Chris Padilla/Blog / Tech

My First Website from 2005

Table layouts, table layouts everywhere!

Like many folks born in the early 90s, I grew up with the web. You could say we both grew up alongside each other! I was right on that edge of entering elementary school just as the internet became a household utility.

I was coding my first few webpages at 8 years old, which is wild to think about looking back. I played lots of Neopets at the peak of its heyday. The platform exposed a way for player's to add custom HTML for their shop pages and profiles. With the help of some kid-friendly HTML resources, I was able to add midis, custom cursors, and all sorts of Geocities-era site features!

Fast forward into my teens, on the other side of the early rise in Youtube's popularity.

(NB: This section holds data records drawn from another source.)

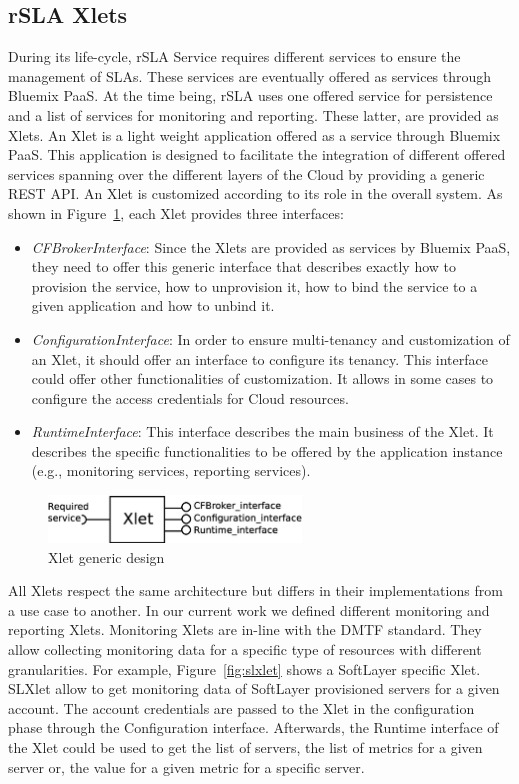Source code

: \subsection{rSLA Xlets}
During its life-cycle, rSLA Service requires different services to ensure the management of SLAs. These services are eventually offered as services through Bluemix PaaS. At the 
time being, rSLA uses one offered service for persistence and a list of services for monitoring and reporting. These latter, are provided as Xlets. An Xlet is a light weight 
application offered as a service through Bluemix PaaS. This application is designed to facilitate the integration of different offered services spanning over the different layers 
of the Cloud by providing a generic REST API. An Xlet is customized according to its role in the overall system. As shown in Figure~\ref{fig:xlet}, each Xlet provides three 
interfaces:
\begin{itemize}
 \item \emph{CFBrokerInterface}: Since the Xlets are provided as services by Bluemix PaaS, they need to offer this generic interface that describes exactly how to provision the 
service, how to unprovision it, how to bind the service to a given application and how to unbind it. 
\item  \emph{ConfigurationInterface}: In order to ensure multi-tenancy and customization of an Xlet, it should offer an interface to configure its tenancy. This interface could 
offer other functionalities of customization. It allows in some cases to configure the access credentials for Cloud resources.
\item  \emph{RuntimeInterface}: This interface describes the main business of the Xlet. It describes the specific functionalities to be offered by the application instance (e.g., 
monitoring services, reporting services). 
\end{itemize}
\begin{figure}[H]
\centering
\includegraphics[width=0.6\textwidth]{pics/Xlet}
\caption{\label{fig:xlet} Xlet generic design}
\end{figure}

All Xlets respect the same architecture but differs in their implementations from a use case to another. In our current work we defined different monitoring and reporting Xlets. 
Monitoring Xlets are in-line with the DMTF standard. They allow collecting monitoring data for a specific type of resources with different granularities. For example, 
Figure~\ref{fig:slxlet} shows a SoftLayer specific Xlet. SLXlet allow to get monitoring data of SoftLayer provisioned servers for a given account. The account credentials are 
passed to the Xlet in the configuration phase through the Configuration interface. Afterwards, the Runtime interface of the Xlet could be used to get the list of servers, the list 
of metrics for a given server or, the value for a given metric for a specific server.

I took up video making and sketch writing for fun. And most of the "pros" (at least, the larger channels) had their own websites.

I was already drawing comics at the time, too. I would pass a four-panel strip around and share them with friends in class. Like a daily syndication, but on notebook paper and in No.2 pencil. I wasn't aware of the rise of webcomics online at the time, but it occurred to me all the same that having a home for those doodles and videos would be a pretty neat idea.

And so, moomoofilms.com was born.

Unfortunately, most of the site has been lost to time. The HTML was coded directly on my hosting service's platform, which shut down years ago. I still have the videos on a hard drive (too juvenile to share publicly, but endearing all the same!) The comics are gone, maybe in a folder back in my parents' attic. And a few small technical experiments and widgets have been lost too. (Moral of the story: Back up your files!)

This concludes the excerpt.